■ **TASK PROMPT**
Line count for "enumerate": give how many lines in the data below contain it, with no other words.

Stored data
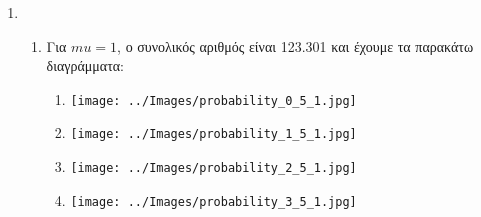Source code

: \documentclass[12pt]{article}
\begin{document}
\begin{enumerate}
\item{}
        \begin{enumerate}
            \item{}
                Για $mu = 1$, ο συνολικός αριθμός είναι 123.301 και έχουμε τα παρακάτω διαγράμματα:
                \begin{enumerate}
                    \item{}
                        \begin{center}
                            \texttt{[image: ../Images/probability\_0\_5\_1.jpg]}
                        \end{center}
                    \item{}
                        \begin{center}
                            \texttt{[image: ../Images/probability\_1\_5\_1.jpg]}
                        \end{center}
                    \item{}
                        \begin{center}
                            \texttt{[image: ../Images/probability\_2\_5\_1.jpg]}
                        \end{center}
                    \item{}
                        \begin{center}
                            \texttt{[image: ../Images/probability\_3\_5\_1.jpg]}
                        \end{center}
                \end{enumerate}


\end{enumerate}
\end{enumerate}
\end{document}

■ **ANSWER BOX**
6